Before the amendment of section 145(1) of the Penal Code by Act No.5 of 2003 increasing the age of the victim of defilement from 14 to 16 years, the punishment was 14 years imprisonment with hard labour. Act No.5 of 2003, apart from increasing the age as stated, also enhanced the punishment to life imprisonment. An accused person would be entitled to an acquittal if he satisfied the court that he reasonably believed that the girl victim was above the age of 16 years or was his wife. Section 145 has been repealed by the Sexual offences Act.

The appellant did not rely on any of the above two defences, namely that he reasonably believed MWW was over 16 years old or that he thought she was his wife. He appeared to suggest that MWW was David Owino’s girlfriend. That defence lacks credibility in view of the overwhelming prosecution evidence.

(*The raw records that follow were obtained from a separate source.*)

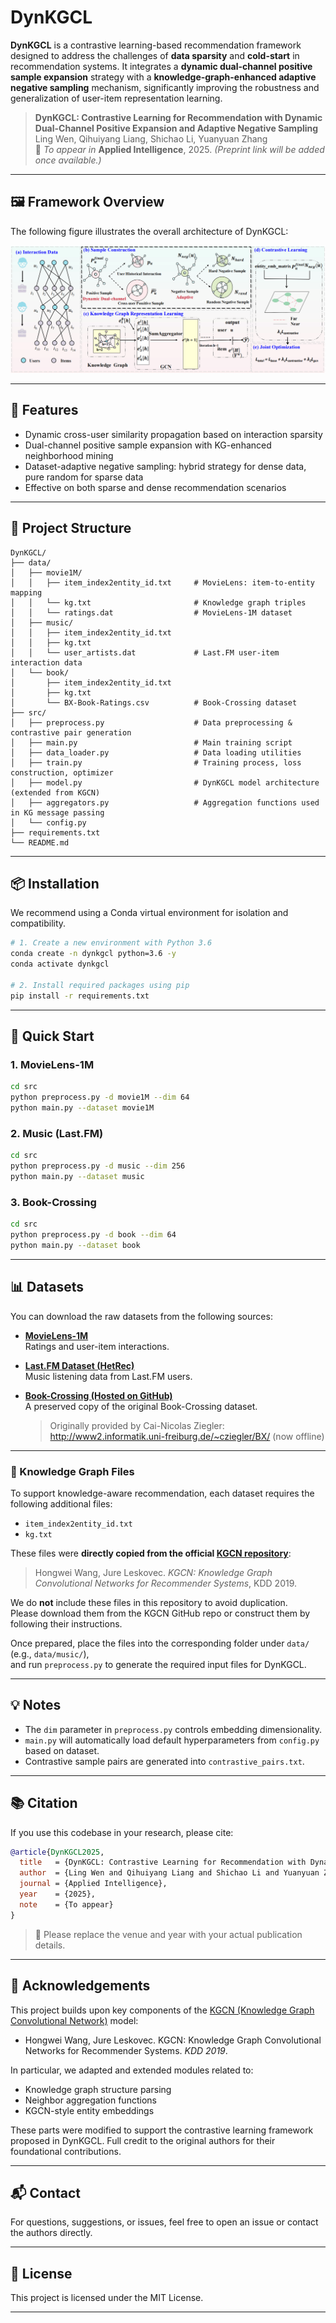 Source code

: # DynKGCL

**DynKGCL** is a contrastive learning-based recommendation framework designed to address the challenges of **data sparsity** and **cold-start** in recommendation systems. It integrates a **dynamic dual-channel positive sample expansion** strategy with a **knowledge-graph-enhanced adaptive negative sampling** mechanism, significantly improving the robustness and generalization of user-item representation learning.

> **DynKGCL: Contrastive Learning for Recommendation with Dynamic Dual-Channel Positive Expansion and Adaptive Negative Sampling**  
> Ling Wen, Qihuiyang Liang, Shichao Li, Yuanyuan Zhang  
> 📌 *To appear in* **Applied Intelligence**, 2025. *(Preprint link will be added once available.)*

---

## 🖼️ Framework Overview

The following figure illustrates the overall architecture of DynKGCL:

![DynKGCL Framework](framework.jpg)

---

## 🔧 Features

- Dynamic cross-user similarity propagation based on interaction sparsity
- Dual-channel positive sample expansion with KG-enhanced neighborhood mining
- Dataset-adaptive negative sampling: hybrid strategy for dense data, pure random for sparse data
- Effective on both sparse and dense recommendation scenarios

---

## 📁 Project Structure

```
DynKGCL/
├── data/
│   ├── movie1M/
│   │   ├── item_index2entity_id.txt     # MovieLens: item-to-entity mapping
│   │   └── kg.txt                       # Knowledge graph triples
│   │   └── ratings.dat                  # MovieLens-1M dataset
│   ├── music/
│   │   ├── item_index2entity_id.txt
│   │   ├── kg.txt
│   │   └── user_artists.dat             # Last.FM user-item interaction data
│   └── book/
│       ├── item_index2entity_id.txt
│       ├── kg.txt
│       └── BX-Book-Ratings.csv          # Book-Crossing dataset
├── src/
│   ├── preprocess.py                    # Data preprocessing & contrastive pair generation
│   ├── main.py                          # Main training script
│   ├── data_loader.py                   # Data loading utilities
│   ├── train.py                         # Training process, loss construction, optimizer
│   ├── model.py                         # DynKGCL model architecture (extended from KGCN)
│   ├── aggregators.py                   # Aggregation functions used in KG message passing
│   └── config.py                        
├── requirements.txt                    
└── README.md                            
```
---

## 📦 Installation

We recommend using a Conda virtual environment for isolation and compatibility.

```bash
# 1. Create a new environment with Python 3.6
conda create -n dynkgcl python=3.6 -y
conda activate dynkgcl

# 2. Install required packages using pip
pip install -r requirements.txt
```
---

## 🚀 Quick Start

### 1. MovieLens-1M

```bash
cd src
python preprocess.py -d movie1M --dim 64
python main.py --dataset movie1M
```

### 2. Music (Last.FM)

```bash
cd src
python preprocess.py -d music --dim 256
python main.py --dataset music
```

### 3. Book-Crossing

```bash
cd src
python preprocess.py -d book --dim 64
python main.py --dataset book
```

---

## 📊 Datasets

You can download the raw datasets from the following sources:

- **[MovieLens-1M](https://grouplens.org/datasets/movielens/1m/)**  
  Ratings and user-item interactions.

- **[Last.FM Dataset (HetRec)](https://grouplens.org/datasets/hetrec-2011/)**  
  Music listening data from Last.FM users.

- **[Book-Crossing (Hosted on GitHub)](https://github.com/xiaowen150/Book/)**  
  A preserved copy of the original Book-Crossing dataset.  
  > Originally provided by Cai-Nicolas Ziegler: http://www2.informatik.uni-freiburg.de/~cziegler/BX/ (now offline)

---

### 🔗 Knowledge Graph Files

To support knowledge-aware recommendation, each dataset requires the following additional files:

- `item_index2entity_id.txt`  
- `kg.txt`

These files were **directly copied from the official [KGCN repository](https://github.com/hwwang55/KGCN)**:

> Hongwei Wang, Jure Leskovec. *KGCN: Knowledge Graph Convolutional Networks for Recommender Systems*, KDD 2019.

We do **not** include these files in this repository to avoid duplication.  
Please download them from the KGCN GitHub repo or construct them by following their instructions.

Once prepared, place the files into the corresponding folder under `data/` (e.g., `data/music/`),  
and run `preprocess.py` to generate the required input files for DynKGCL.

---

## 💡 Notes

- The `dim` parameter in `preprocess.py` controls embedding dimensionality.
- `main.py` will automatically load default hyperparameters from `config.py` based on dataset.
- Contrastive sample pairs are generated into `contrastive_pairs.txt`.

---

## 📚 Citation

If you use this codebase in your research, please cite:

```bibtex
@article{DynKGCL2025,
  title   = {DynKGCL: Contrastive Learning for Recommendation with Dynamic Dual-Channel Positive Expansion and Adaptive Negative Sampling},
  author  = {Ling Wen and Qihuiyang Liang and Shichao Li and Yuanyuan Zhang},
  journal = {Applied Intelligence},
  year    = {2025},
  note    = {To appear}
}
```

> 📌 Please replace the venue and year with your actual publication details.

---

## 🙏 Acknowledgements

This project builds upon key components of the [KGCN (Knowledge Graph Convolutional Network)](https://github.com/hwwang55/KGCN) model:

- Hongwei Wang, Jure Leskovec. KGCN: Knowledge Graph Convolutional Networks for Recommender Systems. *KDD 2019*.

In particular, we adapted and extended modules related to:

- Knowledge graph structure parsing
- Neighbor aggregation functions
- KGCN-style entity embeddings

These parts were modified to support the contrastive learning framework proposed in DynKGCL. Full credit to the original authors for their foundational contributions.

---

## 📬 Contact

For questions, suggestions, or issues, feel free to open an issue or contact the authors directly.

---

## 📜 License

This project is licensed under the MIT License.

---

The learned magistrate believed MWW’s evidence and I too believe it, that the appellant had sexual intercourse with MWW. It is immaterial that she consented in view of her age.

In the result I find that the charge of defilement was proved beyond any reasonable doubt. The appellant’s age was not in issue at the trial hence the trial magistrate was not bound to take it into consideration. It was raised for the first time in this court.

In terms of Section 124 (Proviso) of the Evidence Act, corroboration is not a requirement in criminal cases involving sexual offences so long as the trial magistrate is convinced that the victim of the offence is a witness of truth.

Regarding sentence, the learned magistrate ought to have considered the conduct of MWW. She refused to go with the mother even after the appellant demanded that she leaves.

For that reason the sentence is reduced to the period served, since 17th November, 2006.

Orders accordingly.

Dated and delivered at Nakuru this 27th day of September, 2011.